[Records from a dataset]
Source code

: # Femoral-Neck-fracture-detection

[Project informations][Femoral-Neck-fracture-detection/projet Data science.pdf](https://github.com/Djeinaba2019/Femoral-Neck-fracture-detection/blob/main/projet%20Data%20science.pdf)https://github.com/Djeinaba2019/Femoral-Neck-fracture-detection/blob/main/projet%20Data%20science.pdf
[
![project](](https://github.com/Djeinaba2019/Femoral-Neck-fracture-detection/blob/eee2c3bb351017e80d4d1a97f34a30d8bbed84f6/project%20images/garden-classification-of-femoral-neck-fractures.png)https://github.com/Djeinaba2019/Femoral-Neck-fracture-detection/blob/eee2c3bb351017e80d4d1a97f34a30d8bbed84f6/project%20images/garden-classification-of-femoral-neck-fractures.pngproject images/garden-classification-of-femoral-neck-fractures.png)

◆ TASK PROMPT
Retype every line of the data, keeping each one exactly as it is.

◆ WRITTEN SOLUTION
Source code

: # Femoral-Neck-fracture-detection

[Project informations][Femoral-Neck-fracture-detection/projet Data science.pdf](https://github.com/Djeinaba2019/Femoral-Neck-fracture-detection/blob/main/projet%20Data%20science.pdf)https://github.com/Djeinaba2019/Femoral-Neck-fracture-detection/blob/main/projet%20Data%20science.pdf
[
![project](](https://github.com/Djeinaba2019/Femoral-Neck-fracture-detection/blob/eee2c3bb351017e80d4d1a97f34a30d8bbed84f6/project%20images/garden-classification-of-femoral-neck-fractures.png)https://github.com/Djeinaba2019/Femoral-Neck-fracture-detection/blob/eee2c3bb351017e80d4d1a97f34a30d8bbed84f6/project%20images/garden-classification-of-femoral-neck-fractures.pngproject images/garden-classification-of-femoral-neck-fractures.png)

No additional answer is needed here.